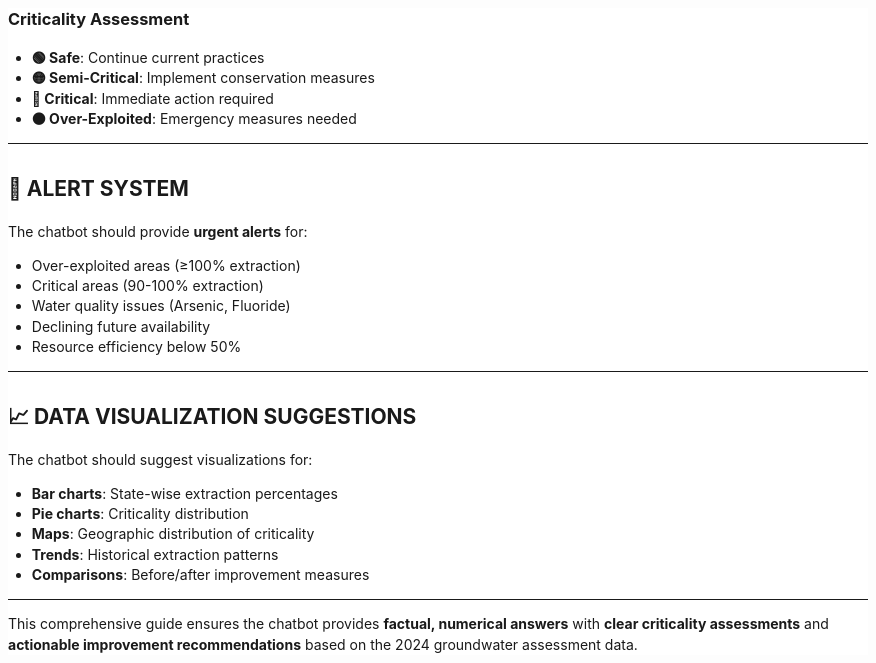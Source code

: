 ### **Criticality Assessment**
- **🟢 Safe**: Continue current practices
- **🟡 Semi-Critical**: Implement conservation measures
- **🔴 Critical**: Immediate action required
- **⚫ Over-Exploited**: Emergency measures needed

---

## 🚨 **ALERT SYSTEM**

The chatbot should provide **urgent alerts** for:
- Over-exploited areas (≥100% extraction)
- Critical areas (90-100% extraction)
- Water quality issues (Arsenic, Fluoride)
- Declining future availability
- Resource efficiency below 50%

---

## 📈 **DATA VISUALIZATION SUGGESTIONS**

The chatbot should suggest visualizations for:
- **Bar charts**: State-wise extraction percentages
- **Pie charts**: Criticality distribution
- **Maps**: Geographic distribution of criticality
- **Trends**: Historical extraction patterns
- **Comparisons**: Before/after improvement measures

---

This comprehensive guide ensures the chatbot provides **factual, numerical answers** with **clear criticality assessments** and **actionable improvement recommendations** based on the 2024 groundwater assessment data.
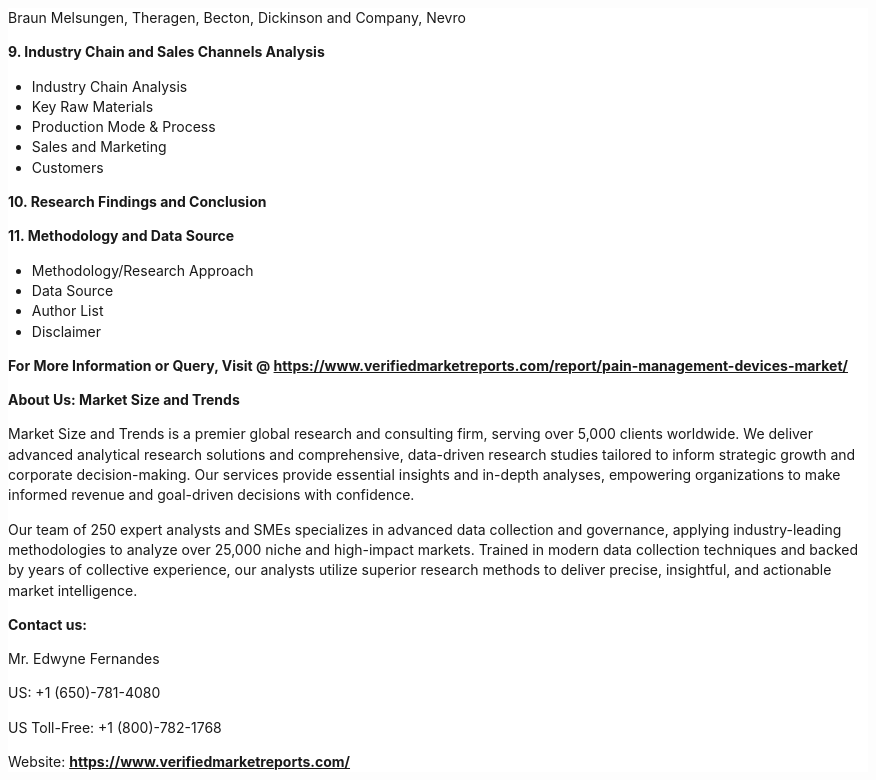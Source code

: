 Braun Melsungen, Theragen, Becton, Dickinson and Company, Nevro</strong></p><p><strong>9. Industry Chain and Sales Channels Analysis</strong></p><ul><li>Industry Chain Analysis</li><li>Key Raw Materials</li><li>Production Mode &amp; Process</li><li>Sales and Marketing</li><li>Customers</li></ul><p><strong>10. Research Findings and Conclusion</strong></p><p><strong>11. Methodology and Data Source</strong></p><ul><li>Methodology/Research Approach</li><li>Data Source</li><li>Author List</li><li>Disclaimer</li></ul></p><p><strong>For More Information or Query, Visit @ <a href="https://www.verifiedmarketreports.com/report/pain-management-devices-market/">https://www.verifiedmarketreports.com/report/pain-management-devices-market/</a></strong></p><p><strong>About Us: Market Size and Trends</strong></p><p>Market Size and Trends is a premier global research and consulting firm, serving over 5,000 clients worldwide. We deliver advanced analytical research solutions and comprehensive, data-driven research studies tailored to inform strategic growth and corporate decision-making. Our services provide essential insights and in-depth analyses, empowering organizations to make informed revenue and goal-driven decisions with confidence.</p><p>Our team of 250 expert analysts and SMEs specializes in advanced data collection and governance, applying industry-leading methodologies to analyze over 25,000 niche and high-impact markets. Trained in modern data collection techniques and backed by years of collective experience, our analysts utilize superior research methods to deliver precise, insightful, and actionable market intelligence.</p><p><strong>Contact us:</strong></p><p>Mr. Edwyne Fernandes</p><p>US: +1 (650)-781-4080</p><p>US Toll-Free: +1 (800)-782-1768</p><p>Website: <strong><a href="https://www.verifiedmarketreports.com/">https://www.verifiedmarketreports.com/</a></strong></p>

#### Exercise instructions
In the records above, locate the lines holding the word "areas". Copy each of them.

#### Exercise response
- Over-exploited areas (≥100% extraction)
- Critical areas (90-100% extraction)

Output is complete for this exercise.